(Dataset entries)
+--

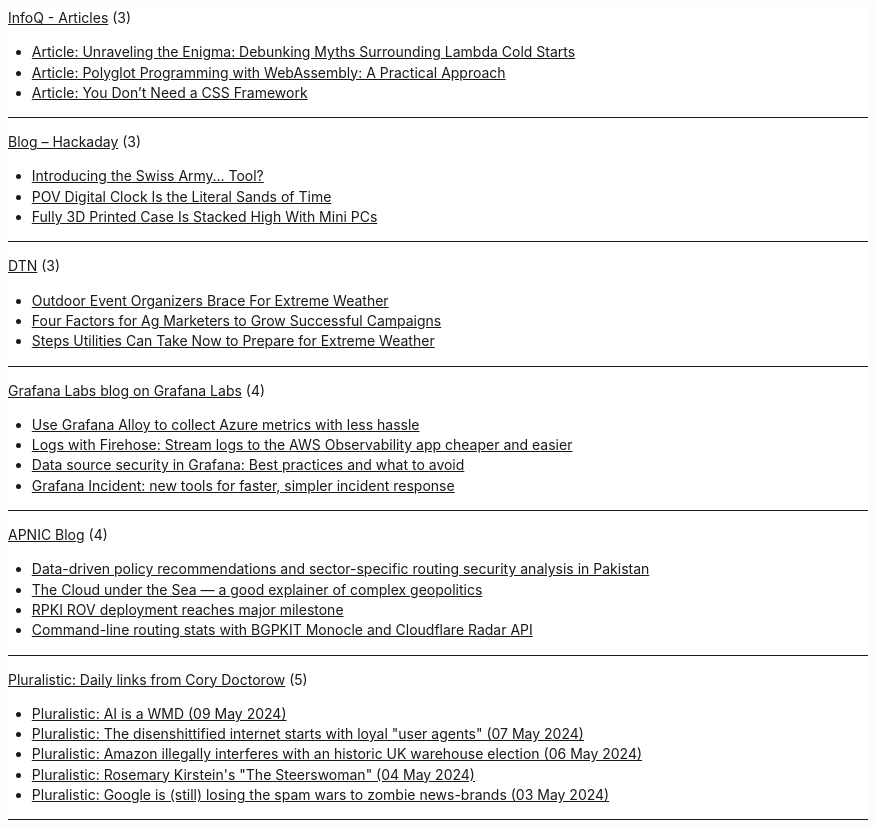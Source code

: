 [InfoQ - Articles](#bed001bdd8e6488d6e2d8a3def18f0da) (3)
* [Article: Unraveling the Enigma: Debunking Myths Surrounding Lambda Cold Starts](#65707ab09abda2ee00e1e4478cb82931) <a name="toc_65707ab09abda2ee00e1e4478cb82931" />
* [Article: Polyglot Programming with WebAssembly: A Practical Approach](#a3ec71c93c86daba160e2ddda0d70bb6) <a name="toc_a3ec71c93c86daba160e2ddda0d70bb6" />
* [Article: You Don’t Need a CSS Framework](#922a61ed13ea6206aa771977c01aa735) <a name="toc_922a61ed13ea6206aa771977c01aa735" />
---

[Blog – Hackaday](#7227cc3b403fb7548db01f172934d4fa) (3)
* [Introducing the Swiss Army… Tool?](#8fb3e5aec191f146bd3a1ff76b3224f6) <a name="toc_8fb3e5aec191f146bd3a1ff76b3224f6" />
* [POV Digital Clock Is the Literal Sands of Time](#1c169692976f9d6096efb3e163fa24fa) <a name="toc_1c169692976f9d6096efb3e163fa24fa" />
* [Fully 3D Printed Case Is Stacked High With Mini PCs](#9ab1fb50d91b11c98c5c4c5eb0103907) <a name="toc_9ab1fb50d91b11c98c5c4c5eb0103907" />
---

[DTN](#764791948781f167b3638463f731ce60) (3)
* [Outdoor Event Organizers Brace For Extreme Weather](#2123d24fef252f90e23a41bd74047ecd) <a name="toc_2123d24fef252f90e23a41bd74047ecd" />
* [Four Factors for Ag Marketers to Grow Successful Campaigns](#9708fe4b13cb91fec1251f4c3a228ddd) <a name="toc_9708fe4b13cb91fec1251f4c3a228ddd" />
* [Steps Utilities Can Take Now to Prepare for Extreme Weather](#d20b071703650a5ddeb55eac9208faef) <a name="toc_d20b071703650a5ddeb55eac9208faef" />
---

[Grafana Labs blog on Grafana Labs](#dd9c7fb7f400c5d5e3be535011dd5ad0) (4)
* [Use Grafana Alloy to collect Azure metrics with less hassle](#2d250c043d937c9769e3517cdb183fbb) <a name="toc_2d250c043d937c9769e3517cdb183fbb" />
* [Logs with Firehose: Stream logs to the AWS Observability app cheaper and easier](#121297ece63124ef00e65eed765adbe8) <a name="toc_121297ece63124ef00e65eed765adbe8" />
* [Data source security in Grafana: Best practices and what to avoid](#85f074314809baf11d577f9188602cf7) <a name="toc_85f074314809baf11d577f9188602cf7" />
* [Grafana Incident: new tools for faster, simpler incident response](#2ab5bdf5dda77720a364cfe3784f2055) <a name="toc_2ab5bdf5dda77720a364cfe3784f2055" />
---

[APNIC Blog](#e4248736789eabc1300e5688a5b317df) (4)
* [Data-driven policy recommendations and sector-specific routing security analysis in Pakistan](#ed702119f03970241f7978e0b32adc29) <a name="toc_ed702119f03970241f7978e0b32adc29" />
* [The Cloud under the Sea — a good explainer of complex geopolitics](#bba22b4816b7718a5aa809bcc4b28aa2) <a name="toc_bba22b4816b7718a5aa809bcc4b28aa2" />
* [RPKI ROV deployment reaches major milestone](#8affa9fdcecc039fcc3f8e5f9b358bf9) <a name="toc_8affa9fdcecc039fcc3f8e5f9b358bf9" />
* [Command-line routing stats with BGPKIT Monocle and Cloudflare Radar API](#44991448a55d6525c234f3029d878233) <a name="toc_44991448a55d6525c234f3029d878233" />
---

[Pluralistic: Daily links from Cory Doctorow](#2f3c4d6fb0fcddbf15a04a3dc02d0309) (5)
* [Pluralistic: AI is a WMD (09 May 2024)](#cc70fe0d118ec386590d1156ed080734) <a name="toc_cc70fe0d118ec386590d1156ed080734" />
* [Pluralistic: The disenshittified internet starts with loyal &#34;user agents&#34; (07 May 2024)](#a871f48cca5ce2d7258532acde674439) <a name="toc_a871f48cca5ce2d7258532acde674439" />
* [Pluralistic: Amazon illegally interferes with an historic UK warehouse election (06 May 2024)](#5492483e0177b7821d3474941d22035b) <a name="toc_5492483e0177b7821d3474941d22035b" />
* [Pluralistic: Rosemary Kirstein&#39;s &#34;The Steerswoman&#34; (04 May 2024)](#a5ada027b6be394eff68e9205d7a261a) <a name="toc_a5ada027b6be394eff68e9205d7a261a" />
* [Pluralistic: Google is (still) losing the spam wars to zombie news-brands (03 May 2024)](#12e2954b3ab247affee917e9e2f9ffd2) <a name="toc_12e2954b3ab247affee917e9e2f9ffd2" />
---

+--

Action item. Give back exactly the lines above starting at the line where "[Use Grafana Alloy" appears and ending at the line where "[APNIC Blog](#e4248736789eabc1300e5688a5b317df) (4)" appears, both included, with no other lines.

Reply.
* [Use Grafana Alloy to collect Azure metrics with less hassle](#2d250c043d937c9769e3517cdb183fbb) <a name="toc_2d250c043d937c9769e3517cdb183fbb" />
* [Logs with Firehose: Stream logs to the AWS Observability app cheaper and easier](#121297ece63124ef00e65eed765adbe8) <a name="toc_121297ece63124ef00e65eed765adbe8" />
* [Data source security in Grafana: Best practices and what to avoid](#85f074314809baf11d577f9188602cf7) <a name="toc_85f074314809baf11d577f9188602cf7" />
* [Grafana Incident: new tools for faster, simpler incident response](#2ab5bdf5dda77720a364cfe3784f2055) <a name="toc_2ab5bdf5dda77720a364cfe3784f2055" />
---

[APNIC Blog](#e4248736789eabc1300e5688a5b317df) (4)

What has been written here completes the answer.